▶ Problem requirements
Please find every line in the entries below that contains the string "work", and copy it.

▶ Records for this task
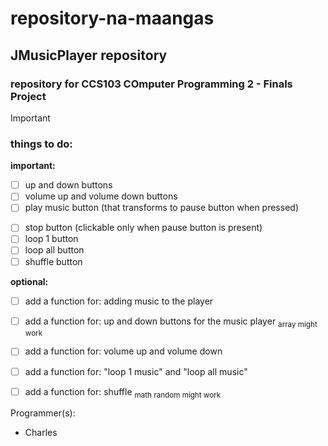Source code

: # repository-na-maangas
## JMusicPlayer repository
### repository for **CCS103 COmputer Programming 2** - Finals Project

> [!IMPORTANT]
> ### things to do:
> **important:**
> - [ ] up and down buttons
> - [ ] volume up and volume down buttons
> - [ ] play music button (that transforms to pause button when pressed)
- [ ] stop button (clickable only when pause button is present)
- [ ] loop 1 button
- [ ] loop all button
- [ ] shuffle button

**optional:**
- [ ] add a function for: adding music to the player
- [ ] add a function for: up and down buttons for the music player <sub> array might work </sub>
- [ ] add a function for: volume up and volume down
- [ ] add a function for: "loop 1 music" and "loop all music"
- [ ] add a function for: shuffle <sub> math random might work </sub>



Programmer(s):
- Charles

▶ Task result
- [ ] add a function for: up and down buttons for the music player <sub> array might work </sub>
- [ ] add a function for: shuffle <sub> math random might work </sub>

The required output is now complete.